Arrêté du 31 octobre 2016 (JO n°268 du 18 novembre 2016)

Arrêté du 16 août 2013 (JO n° 193 du 21 août 2013)

Vus

Le ministre de l’écologie, du développement durable, des transports et du logement et le ministre auprès du ministre de l’économie, des finances et de l’industrie, chargé de l’industrie, de l’énergie et de l’économie numérique,

Vu la directive 2000/53/CE du Parlement européen et du Conseil du 18 septembre 2000 relative aux véhicules hors d’usage ;

Vu la directive 2005/64/CE du Parlement européen et du Conseil du 26 octobre 2005 concernant la réception par type des véhicules à moteur au regard des possibilités de leur réutilisation, de leur recyclage et de leur valorisation et modifiant la directive 70/156/CEE du Conseil, modifiée par la directive 2009/1/CE de la Commission du 7 janvier 2009 ;

Vu la directive 2007/46/CE du Parlement européen et du Conseil du 5 septembre 2007 établissant un cadre pour la réception des véhicules à moteur, de leurs remorques et des systèmes, des composants et des entités techniques destinés à ces véhicules, modifiée en dernier lieu par le règlement (UE) n° 65/2012 de la Commission du 24 janvier 2012 ;

Vu la directive 2011/37/UE de la Commission du 30 mars 2011 modifiant l’annexe II de la directive 2000/53/CE du Parlement européen et du Conseil relative aux véhicules hors d’usage ;

Vu la décision de la Commission 2003/138/CE du 27 février 2003 établissant des normes concernant la codification des composants et des matériaux pour véhicules en application de la directive 2000/53/CE du Parlement européen et du Conseil relative aux véhicules hors d’usage ;

Vu le code de la route, notamment ses articles L. 318-1, R. 311-1, R. 318-10, R. 321-1 à R. 321-4-1, R. 321-6 à R. 321-15, R. 321-19 et R. 321-21 à R. 321-25 ;

Vu l’arrêté du 4 mai 2009 relatif à la réception des véhicules à moteur, de leurs remorques et des systèmes et équipements destinés à ces véhicules en application de la directive 2007/46/CE, modifié en dernier lieu par l’arrêté du 22 mars 2011 ;

Sur la proposition du directeur général de l’énergie et du climat et du directeur général de la compétitivité, de l’industrie et des services,

Arrêtent :

Article 1er de l’arrêté du 9 mars 2012

Le présent arrêté fixe, conformément aux dispositions de l’article R. 318-10 susvisé du code de la route, les conditions d’utilisation du plomb, du mercure, du cadmium et du chrome hexavalent dans les composants et matériaux des véhicules ainsi que la codification applicable aux composants et matériaux de ces véhicules, afin d’en faciliter l’identification pour leur réemploi et leur valorisation.

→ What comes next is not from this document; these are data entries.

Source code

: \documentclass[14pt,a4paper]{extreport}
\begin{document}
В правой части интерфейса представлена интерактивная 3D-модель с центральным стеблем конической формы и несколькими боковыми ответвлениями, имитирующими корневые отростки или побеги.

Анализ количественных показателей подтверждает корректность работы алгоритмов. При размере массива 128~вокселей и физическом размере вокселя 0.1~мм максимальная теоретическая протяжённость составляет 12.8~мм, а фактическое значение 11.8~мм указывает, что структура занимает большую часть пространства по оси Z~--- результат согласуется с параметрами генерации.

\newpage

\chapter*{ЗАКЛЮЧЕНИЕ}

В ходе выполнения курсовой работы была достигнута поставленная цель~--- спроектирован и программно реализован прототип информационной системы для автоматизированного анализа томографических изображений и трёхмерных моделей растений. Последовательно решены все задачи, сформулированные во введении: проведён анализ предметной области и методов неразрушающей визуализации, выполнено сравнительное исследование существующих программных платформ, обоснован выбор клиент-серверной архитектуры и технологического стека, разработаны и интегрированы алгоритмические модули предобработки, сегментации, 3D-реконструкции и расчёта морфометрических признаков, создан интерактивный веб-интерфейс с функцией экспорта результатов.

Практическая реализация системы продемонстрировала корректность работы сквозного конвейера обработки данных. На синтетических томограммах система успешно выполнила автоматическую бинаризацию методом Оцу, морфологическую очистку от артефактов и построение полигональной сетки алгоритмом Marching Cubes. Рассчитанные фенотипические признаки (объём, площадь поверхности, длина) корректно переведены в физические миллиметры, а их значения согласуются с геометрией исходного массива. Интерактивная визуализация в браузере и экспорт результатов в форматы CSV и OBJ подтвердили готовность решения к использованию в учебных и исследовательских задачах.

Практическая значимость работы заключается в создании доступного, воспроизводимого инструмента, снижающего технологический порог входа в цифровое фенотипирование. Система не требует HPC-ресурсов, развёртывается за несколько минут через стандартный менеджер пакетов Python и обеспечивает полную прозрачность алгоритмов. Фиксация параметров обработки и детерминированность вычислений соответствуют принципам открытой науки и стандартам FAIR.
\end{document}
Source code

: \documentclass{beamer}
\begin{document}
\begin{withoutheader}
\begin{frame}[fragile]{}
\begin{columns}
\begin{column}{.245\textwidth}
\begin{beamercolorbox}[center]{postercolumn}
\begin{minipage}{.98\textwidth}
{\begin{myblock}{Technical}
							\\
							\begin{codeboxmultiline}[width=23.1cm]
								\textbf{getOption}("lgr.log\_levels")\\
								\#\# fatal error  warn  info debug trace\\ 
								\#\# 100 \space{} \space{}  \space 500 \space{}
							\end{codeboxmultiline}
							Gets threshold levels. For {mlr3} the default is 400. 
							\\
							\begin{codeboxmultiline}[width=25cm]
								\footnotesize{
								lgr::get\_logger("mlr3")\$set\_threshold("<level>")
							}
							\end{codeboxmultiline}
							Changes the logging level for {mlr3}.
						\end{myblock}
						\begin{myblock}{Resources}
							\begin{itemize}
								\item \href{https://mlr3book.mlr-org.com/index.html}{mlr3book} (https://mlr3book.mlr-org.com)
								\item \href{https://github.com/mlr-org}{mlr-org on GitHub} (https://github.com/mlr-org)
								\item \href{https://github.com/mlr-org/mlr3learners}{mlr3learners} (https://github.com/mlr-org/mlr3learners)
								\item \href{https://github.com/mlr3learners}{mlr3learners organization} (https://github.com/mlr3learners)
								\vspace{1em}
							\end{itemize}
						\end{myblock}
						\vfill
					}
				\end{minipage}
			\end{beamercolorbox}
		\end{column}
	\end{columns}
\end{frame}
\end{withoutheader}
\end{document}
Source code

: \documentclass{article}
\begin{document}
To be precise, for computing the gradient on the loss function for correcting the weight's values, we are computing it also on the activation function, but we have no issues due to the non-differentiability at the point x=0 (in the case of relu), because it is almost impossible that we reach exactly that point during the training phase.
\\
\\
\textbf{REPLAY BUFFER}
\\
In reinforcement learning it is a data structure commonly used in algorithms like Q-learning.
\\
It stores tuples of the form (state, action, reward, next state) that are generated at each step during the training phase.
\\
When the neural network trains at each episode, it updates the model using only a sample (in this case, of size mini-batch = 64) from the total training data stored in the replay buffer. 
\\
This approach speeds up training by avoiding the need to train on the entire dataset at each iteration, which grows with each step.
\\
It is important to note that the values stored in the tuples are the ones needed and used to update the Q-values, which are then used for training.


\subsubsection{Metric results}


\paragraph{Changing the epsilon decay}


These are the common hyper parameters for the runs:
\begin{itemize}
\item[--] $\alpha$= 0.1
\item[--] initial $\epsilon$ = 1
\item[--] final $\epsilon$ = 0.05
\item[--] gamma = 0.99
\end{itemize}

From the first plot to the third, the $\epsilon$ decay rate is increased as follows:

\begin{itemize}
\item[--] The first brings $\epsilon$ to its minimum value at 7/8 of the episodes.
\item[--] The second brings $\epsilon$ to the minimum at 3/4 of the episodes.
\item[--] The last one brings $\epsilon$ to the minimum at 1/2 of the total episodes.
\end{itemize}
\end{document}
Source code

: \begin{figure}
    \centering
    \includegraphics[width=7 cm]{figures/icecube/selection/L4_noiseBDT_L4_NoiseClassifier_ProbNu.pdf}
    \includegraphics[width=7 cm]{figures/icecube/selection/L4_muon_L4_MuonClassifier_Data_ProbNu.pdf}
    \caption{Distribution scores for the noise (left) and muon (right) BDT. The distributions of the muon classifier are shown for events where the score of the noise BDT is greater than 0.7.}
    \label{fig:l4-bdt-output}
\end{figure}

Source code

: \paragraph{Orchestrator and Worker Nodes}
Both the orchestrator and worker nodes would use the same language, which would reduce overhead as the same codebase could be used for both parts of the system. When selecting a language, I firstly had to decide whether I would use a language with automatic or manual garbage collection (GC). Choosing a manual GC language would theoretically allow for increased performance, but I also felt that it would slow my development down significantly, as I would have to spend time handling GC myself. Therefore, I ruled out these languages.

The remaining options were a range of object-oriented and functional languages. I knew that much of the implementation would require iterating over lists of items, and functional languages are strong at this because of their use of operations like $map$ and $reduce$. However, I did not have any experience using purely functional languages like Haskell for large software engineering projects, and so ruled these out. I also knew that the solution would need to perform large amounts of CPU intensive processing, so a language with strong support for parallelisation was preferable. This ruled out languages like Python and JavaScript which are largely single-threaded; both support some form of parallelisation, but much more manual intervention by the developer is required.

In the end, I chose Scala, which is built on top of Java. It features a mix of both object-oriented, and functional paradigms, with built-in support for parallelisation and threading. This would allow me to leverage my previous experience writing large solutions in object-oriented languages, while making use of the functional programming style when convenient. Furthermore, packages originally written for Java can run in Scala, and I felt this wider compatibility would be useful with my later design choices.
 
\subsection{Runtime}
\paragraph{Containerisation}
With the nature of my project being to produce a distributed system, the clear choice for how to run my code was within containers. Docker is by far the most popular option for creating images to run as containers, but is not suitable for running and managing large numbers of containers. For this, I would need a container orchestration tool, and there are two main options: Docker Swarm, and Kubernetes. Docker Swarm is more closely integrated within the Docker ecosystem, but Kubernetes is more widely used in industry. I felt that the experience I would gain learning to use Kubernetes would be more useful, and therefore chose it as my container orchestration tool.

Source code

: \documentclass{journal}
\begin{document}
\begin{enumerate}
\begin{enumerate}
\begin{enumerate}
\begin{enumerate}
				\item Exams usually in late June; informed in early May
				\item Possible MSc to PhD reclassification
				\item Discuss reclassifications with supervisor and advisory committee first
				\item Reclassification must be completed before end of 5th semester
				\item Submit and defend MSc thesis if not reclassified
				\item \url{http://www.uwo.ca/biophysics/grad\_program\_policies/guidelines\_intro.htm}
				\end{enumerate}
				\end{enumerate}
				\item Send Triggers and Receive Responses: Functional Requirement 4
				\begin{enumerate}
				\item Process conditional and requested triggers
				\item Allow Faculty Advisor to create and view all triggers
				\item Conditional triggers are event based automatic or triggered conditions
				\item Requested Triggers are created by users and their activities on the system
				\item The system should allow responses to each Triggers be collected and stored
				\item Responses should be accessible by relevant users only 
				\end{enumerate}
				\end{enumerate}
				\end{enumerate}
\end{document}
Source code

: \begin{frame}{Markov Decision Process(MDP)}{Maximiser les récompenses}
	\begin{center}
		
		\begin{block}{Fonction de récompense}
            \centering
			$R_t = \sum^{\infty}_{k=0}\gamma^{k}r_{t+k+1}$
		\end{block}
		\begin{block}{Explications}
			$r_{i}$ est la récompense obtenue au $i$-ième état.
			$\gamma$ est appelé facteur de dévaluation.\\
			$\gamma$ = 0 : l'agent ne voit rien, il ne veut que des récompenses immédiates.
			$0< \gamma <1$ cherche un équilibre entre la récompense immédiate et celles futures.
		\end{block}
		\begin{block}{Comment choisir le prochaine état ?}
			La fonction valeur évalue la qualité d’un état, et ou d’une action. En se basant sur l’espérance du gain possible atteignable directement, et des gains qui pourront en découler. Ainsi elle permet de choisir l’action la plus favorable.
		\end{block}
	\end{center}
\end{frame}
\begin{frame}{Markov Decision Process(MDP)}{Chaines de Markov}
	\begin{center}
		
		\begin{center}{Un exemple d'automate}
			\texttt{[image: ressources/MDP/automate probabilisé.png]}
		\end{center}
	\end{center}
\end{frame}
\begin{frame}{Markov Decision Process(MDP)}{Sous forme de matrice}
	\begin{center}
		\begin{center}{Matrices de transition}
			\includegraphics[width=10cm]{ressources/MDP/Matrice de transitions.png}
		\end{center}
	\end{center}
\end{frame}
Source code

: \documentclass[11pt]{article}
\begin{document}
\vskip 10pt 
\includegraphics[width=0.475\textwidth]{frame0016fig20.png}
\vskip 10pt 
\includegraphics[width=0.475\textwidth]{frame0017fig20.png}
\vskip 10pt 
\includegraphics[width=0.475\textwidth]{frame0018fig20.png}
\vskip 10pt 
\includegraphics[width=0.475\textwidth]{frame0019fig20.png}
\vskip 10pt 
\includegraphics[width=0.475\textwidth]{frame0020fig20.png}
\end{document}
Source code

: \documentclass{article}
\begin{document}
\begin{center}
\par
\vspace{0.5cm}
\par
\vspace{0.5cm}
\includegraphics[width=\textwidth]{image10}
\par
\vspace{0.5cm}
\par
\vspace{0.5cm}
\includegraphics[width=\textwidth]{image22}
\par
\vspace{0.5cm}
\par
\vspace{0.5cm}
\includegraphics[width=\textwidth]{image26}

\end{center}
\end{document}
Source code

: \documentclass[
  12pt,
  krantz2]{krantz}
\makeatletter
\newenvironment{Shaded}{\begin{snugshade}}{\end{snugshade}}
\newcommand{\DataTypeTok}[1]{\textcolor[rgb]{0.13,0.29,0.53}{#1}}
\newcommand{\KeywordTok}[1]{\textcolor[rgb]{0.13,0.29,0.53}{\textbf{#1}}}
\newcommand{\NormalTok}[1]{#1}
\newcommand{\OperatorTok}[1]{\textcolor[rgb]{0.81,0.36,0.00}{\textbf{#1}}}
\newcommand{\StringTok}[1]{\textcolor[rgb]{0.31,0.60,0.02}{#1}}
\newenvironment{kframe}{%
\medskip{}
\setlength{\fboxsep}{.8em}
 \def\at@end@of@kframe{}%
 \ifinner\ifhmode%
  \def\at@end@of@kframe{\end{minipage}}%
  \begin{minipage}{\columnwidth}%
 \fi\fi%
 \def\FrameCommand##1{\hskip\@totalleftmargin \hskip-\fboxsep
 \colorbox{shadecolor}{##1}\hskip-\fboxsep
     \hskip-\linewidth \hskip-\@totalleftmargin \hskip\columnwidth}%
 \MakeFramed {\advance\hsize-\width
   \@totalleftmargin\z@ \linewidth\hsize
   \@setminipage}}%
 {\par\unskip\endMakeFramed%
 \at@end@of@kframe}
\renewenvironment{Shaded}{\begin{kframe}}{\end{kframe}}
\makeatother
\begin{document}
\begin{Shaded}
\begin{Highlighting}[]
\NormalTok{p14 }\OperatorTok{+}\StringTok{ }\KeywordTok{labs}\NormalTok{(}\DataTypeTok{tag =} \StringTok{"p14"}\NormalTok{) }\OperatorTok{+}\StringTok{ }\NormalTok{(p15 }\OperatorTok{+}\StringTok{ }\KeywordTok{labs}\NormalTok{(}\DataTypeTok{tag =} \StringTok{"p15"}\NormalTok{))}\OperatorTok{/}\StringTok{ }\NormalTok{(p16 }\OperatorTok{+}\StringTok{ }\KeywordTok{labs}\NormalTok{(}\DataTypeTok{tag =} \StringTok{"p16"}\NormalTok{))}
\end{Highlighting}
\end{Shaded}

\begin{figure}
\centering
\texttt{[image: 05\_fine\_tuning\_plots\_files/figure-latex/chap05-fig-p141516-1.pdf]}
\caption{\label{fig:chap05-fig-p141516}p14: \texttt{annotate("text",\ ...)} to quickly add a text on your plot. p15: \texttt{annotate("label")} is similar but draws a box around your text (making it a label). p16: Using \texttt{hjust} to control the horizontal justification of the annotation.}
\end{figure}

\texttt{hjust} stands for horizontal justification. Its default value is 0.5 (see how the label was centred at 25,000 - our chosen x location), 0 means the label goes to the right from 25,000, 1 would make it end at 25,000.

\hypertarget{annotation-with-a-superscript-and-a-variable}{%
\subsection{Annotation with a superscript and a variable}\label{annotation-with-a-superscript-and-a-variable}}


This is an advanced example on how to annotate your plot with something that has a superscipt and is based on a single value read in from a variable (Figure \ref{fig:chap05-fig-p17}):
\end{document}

Il fixe aussi les dispositions en vue de garantir que les composants et matériaux des véhicules puissent être réutilisés, recyclés et valorisés dans des proportions minimales et que la réutilisation de ces composants ne présente pas de dangers pour la sécurité ou l’environnement.

Article 2 de l’arrêté du 9 mars 2012

Les véhicules visés par le présent arrêté sont les véhicules faisant l’objet d’une réception par type, nationale ou communautaire, des catégories internationales M 1 et N 1, définies à la partie A de l’annexe II de la directive 2007/46/CE susvisée.

Les composants et équipements installés ou destinés à être installés sur les véhicules indiqués au précédent alinéa sont aussi visés par les dispositions du présent arrêté, que ces composants soient neufs ou réutilisés de ces véhicules.

Article 3 de l’arrêté du 9 mars 2012

(Arrêté du 16 août 2013, article 1er, Arrêté du 31 octobre 2016, article 1er, Arrêté du 28 mai 2018, article 1er et Arrêté du 5 juin 2020, article 1er)

Les dispositions administratives et techniques pour la réception CE ou de portée nationale des véhicules visés à l’article 2 du présent arrêté, en vue de garantir que leurs composants et matériaux puissent être réutilisés, recyclés et valorisés dans des proportions minimales sont fixées par la directive 2005/64/CE du 26 octobre 2005 susvisée et ses annexes techniques I, II, III, IV et VI. L’annexe V de cette directive établit la liste des composants réputés non réutilisables dans la construction des véhicules neufs de façon à garantir que la réutilisation des composants ne présente pas de danger pour la sécurité et l’environnement.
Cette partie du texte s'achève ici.